**Work item:**
Copy out the lines of the material that include the string "Flüchtlinge".

**Provided records:**
********

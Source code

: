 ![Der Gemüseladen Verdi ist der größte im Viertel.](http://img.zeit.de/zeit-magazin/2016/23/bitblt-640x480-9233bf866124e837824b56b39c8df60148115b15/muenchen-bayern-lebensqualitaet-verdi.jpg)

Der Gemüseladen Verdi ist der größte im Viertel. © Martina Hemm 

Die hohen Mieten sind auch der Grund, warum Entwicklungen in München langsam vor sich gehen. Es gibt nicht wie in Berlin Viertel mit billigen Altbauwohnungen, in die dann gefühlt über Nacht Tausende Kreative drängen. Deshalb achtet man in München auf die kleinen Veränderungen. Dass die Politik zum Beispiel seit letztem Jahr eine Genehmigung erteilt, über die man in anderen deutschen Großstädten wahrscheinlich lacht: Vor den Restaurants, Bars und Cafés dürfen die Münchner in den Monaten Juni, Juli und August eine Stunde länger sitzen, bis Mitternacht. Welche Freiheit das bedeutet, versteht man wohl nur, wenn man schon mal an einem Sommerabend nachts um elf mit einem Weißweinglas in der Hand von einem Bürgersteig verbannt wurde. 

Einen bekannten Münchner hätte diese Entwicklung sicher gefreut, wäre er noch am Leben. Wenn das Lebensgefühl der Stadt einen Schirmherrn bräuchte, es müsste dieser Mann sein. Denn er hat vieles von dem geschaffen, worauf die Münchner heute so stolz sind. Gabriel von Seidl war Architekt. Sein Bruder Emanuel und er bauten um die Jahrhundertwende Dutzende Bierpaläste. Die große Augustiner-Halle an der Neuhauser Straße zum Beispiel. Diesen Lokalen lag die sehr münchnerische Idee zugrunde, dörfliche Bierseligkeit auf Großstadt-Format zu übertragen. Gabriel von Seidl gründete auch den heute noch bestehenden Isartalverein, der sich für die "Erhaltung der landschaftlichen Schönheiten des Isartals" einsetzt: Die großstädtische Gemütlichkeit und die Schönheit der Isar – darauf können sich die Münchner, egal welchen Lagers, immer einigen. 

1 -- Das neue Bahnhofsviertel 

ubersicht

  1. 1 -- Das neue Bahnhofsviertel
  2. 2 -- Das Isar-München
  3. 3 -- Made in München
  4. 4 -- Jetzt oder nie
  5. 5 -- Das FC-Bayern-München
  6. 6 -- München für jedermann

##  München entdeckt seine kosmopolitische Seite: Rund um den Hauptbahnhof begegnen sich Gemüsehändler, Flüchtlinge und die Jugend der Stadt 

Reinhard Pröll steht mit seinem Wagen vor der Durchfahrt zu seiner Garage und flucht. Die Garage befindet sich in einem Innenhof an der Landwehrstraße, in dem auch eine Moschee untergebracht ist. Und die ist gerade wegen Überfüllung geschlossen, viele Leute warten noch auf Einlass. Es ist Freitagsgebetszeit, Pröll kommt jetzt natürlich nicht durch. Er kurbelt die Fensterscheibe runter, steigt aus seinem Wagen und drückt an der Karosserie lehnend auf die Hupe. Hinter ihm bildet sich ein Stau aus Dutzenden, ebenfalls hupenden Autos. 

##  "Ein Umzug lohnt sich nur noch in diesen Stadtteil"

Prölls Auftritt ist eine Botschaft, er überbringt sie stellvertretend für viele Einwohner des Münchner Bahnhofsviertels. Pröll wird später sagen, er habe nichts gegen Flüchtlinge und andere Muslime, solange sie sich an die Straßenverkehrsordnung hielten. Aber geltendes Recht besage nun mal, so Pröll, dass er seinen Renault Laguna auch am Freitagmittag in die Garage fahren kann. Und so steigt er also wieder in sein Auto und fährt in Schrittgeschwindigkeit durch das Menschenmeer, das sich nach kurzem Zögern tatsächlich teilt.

********

**Written solution:**
##  München entdeckt seine kosmopolitische Seite: Rund um den Hauptbahnhof begegnen sich Gemüsehändler, Flüchtlinge und die Jugend der Stadt 
Prölls Auftritt ist eine Botschaft, er überbringt sie stellvertretend für viele Einwohner des Münchner Bahnhofsviertels. Pröll wird später sagen, er habe nichts gegen Flüchtlinge und andere Muslime, solange sie sich an die Straßenverkehrsordnung hielten. Aber geltendes Recht besage nun mal, so Pröll, dass er seinen Renault Laguna auch am Freitagmittag in die Garage fahren kann. Und so steigt er also wieder in sein Auto und fährt in Schrittgeschwindigkeit durch das Menschenmeer, das sich nach kurzem Zögern tatsächlich teilt.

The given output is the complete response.